■ **TO DO**: I'd ask you to write out the lines below exactly, with no images.
((
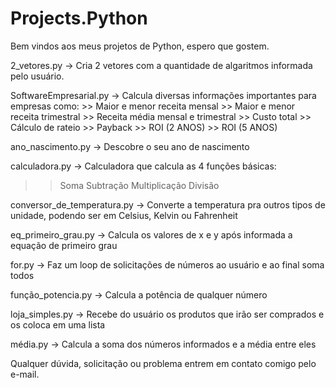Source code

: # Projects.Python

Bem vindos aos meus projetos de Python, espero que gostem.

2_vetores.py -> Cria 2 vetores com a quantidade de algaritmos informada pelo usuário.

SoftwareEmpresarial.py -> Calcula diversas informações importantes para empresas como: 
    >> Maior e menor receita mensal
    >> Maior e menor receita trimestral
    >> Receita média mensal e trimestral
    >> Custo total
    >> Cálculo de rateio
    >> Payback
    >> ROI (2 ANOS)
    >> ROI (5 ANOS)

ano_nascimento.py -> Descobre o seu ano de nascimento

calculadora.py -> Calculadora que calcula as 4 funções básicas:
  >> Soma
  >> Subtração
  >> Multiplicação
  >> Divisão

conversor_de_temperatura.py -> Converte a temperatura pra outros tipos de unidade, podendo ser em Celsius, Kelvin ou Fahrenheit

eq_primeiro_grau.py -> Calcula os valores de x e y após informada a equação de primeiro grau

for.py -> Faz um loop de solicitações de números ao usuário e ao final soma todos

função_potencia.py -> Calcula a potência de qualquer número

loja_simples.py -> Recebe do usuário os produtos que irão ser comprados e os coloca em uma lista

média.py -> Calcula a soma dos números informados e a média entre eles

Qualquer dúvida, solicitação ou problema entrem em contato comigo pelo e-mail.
))
■ **TASK RESULT**:
Source code

: # Projects.Python

Bem vindos aos meus projetos de Python, espero que gostem.

2_vetores.py -> Cria 2 vetores com a quantidade de algaritmos informada pelo usuário.

SoftwareEmpresarial.py -> Calcula diversas informações importantes para empresas como: 
    >> Maior e menor receita mensal
    >> Maior e menor receita trimestral
    >> Receita média mensal e trimestral
    >> Custo total
    >> Cálculo de rateio
    >> Payback
    >> ROI (2 ANOS)
    >> ROI (5 ANOS)

ano_nascimento.py -> Descobre o seu ano de nascimento

calculadora.py -> Calculadora que calcula as 4 funções básicas:
  >> Soma
  >> Subtração
  >> Multiplicação
  >> Divisão

conversor_de_temperatura.py -> Converte a temperatura pra outros tipos de unidade, podendo ser em Celsius, Kelvin ou Fahrenheit

eq_primeiro_grau.py -> Calcula os valores de x e y após informada a equação de primeiro grau

for.py -> Faz um loop de solicitações de números ao usuário e ao final soma todos

função_potencia.py -> Calcula a potência de qualquer número

loja_simples.py -> Recebe do usuário os produtos que irão ser comprados e os coloca em uma lista

média.py -> Calcula a soma dos números informados e a média entre eles

Qualquer dúvida, solicitação ou problema entrem em contato comigo pelo e-mail.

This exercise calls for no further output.